What is Fe (Iron)?
Fe is the symbol of the chemical element iron that has an atomic number 26. It is a metal that belongs to group 8 and is a part of the first transition series in the periodic table. It is one of the most common elements that is found in the earth's crust and accounts for 32.1% just right before oxygen which accounts for 30.1%. It forms most of the inner and other core of the earth and is considered the fourth common element of the earth’s crust.

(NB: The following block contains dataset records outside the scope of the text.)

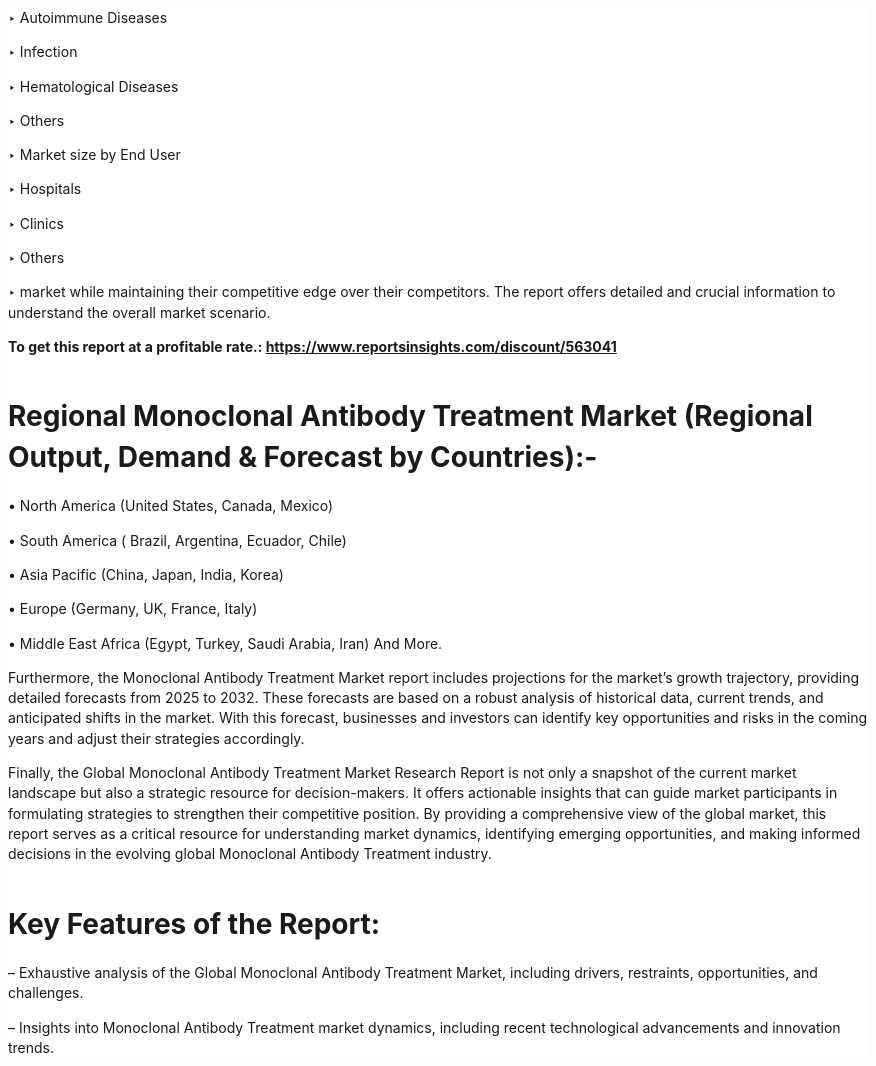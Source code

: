    ‣ Autoimmune Diseases

   ‣ Infection

   ‣ Hematological Diseases

   ‣ Others

‣ Market size by End User

   ‣ Hospitals

   ‣ Clinics

   ‣ Others

   ‣  market while maintaining their competitive edge over their competitors. The report offers detailed and crucial information to understand the overall market scenario.

<strong>To get this report at a profitable rate.: <a href=https://www.reportsinsights.com/discount/563041>https://www.reportsinsights.com/discount/563041</a></strong>

# <strong>Regional Monoclonal Antibody Treatment Market (Regional Output, Demand &amp; Forecast by Countries):-</strong>

• North America (United States, Canada, Mexico)

• South America ( Brazil, Argentina, Ecuador, Chile)

• Asia Pacific (China, Japan, India, Korea)

• Europe (Germany, UK, France, Italy)

• Middle East Africa (Egypt, Turkey, Saudi Arabia, Iran) And More.

Furthermore, the Monoclonal Antibody Treatment Market report includes projections for the market’s growth trajectory, providing detailed forecasts from 2025 to 2032. These forecasts are based on a robust analysis of historical data, current trends, and anticipated shifts in the market. With this forecast, businesses and investors can identify key opportunities and risks in the coming years and adjust their strategies accordingly.

Finally, the Global Monoclonal Antibody Treatment Market Research Report is not only a snapshot of the current market landscape but also a strategic resource for decision-makers. It offers actionable insights that can guide market participants in formulating strategies to strengthen their competitive position. By providing a comprehensive view of the global market, this report serves as a critical resource for understanding market dynamics, identifying emerging opportunities, and making informed decisions in the evolving global Monoclonal Antibody Treatment industry.

# <strong>Key Features of the Report:</strong>

– Exhaustive analysis of the Global Monoclonal Antibody Treatment Market, including drivers, restraints, opportunities, and challenges.

– Insights into Monoclonal Antibody Treatment market dynamics, including recent technological advancements and innovation trends.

Iron in pure metallic form is very rare in the earth’s crust and could only be found in the form of the deposition of meteorites. But in contrast to it, iron is found in abundance in form of iron ore, the purification of which needs furnaces and kilns whose temperature needs to be higher up to 1,500 °C (2,730 °F) which is about 500 °C (900 °F) higher than the temperature required for smelting of copper. In Eurasia in about 2000 BCE, human beings mastered the technique of smelting iron and in about 1200 BCE the copper alloys were replaced by iron weapons in many of the regions. This time was considered as the transition period of the Bronze age to the Iron age. Steel, stainless steel, cast iron and special steel are the iron alloys that became far more common industrial elements in the modern age because of their suitable mechanical properties and low cost.
Pure iron or pristine have a surface that is smooth and have a finish like a silvery-grey mirror. But iron has a tendency to readily reacts with oxygen and water to produce hydrated iron oxides that are browner to black in the finish that is commonly known as rust. Unlike many of the other metals that undergo oxidation to form passivating layers of oxides, iron oxides formed a larger volume than the metal itself and thus flake off exposing the fresh surface of the metal for further corrosion. Though iron readily reacts with the electrolytic iron, which is known as the pure form of iron has more resistance to corrosion. This topic mostly deals with the definition of Iron, its configuration and properties along with answering the questions like what are the uses of iron.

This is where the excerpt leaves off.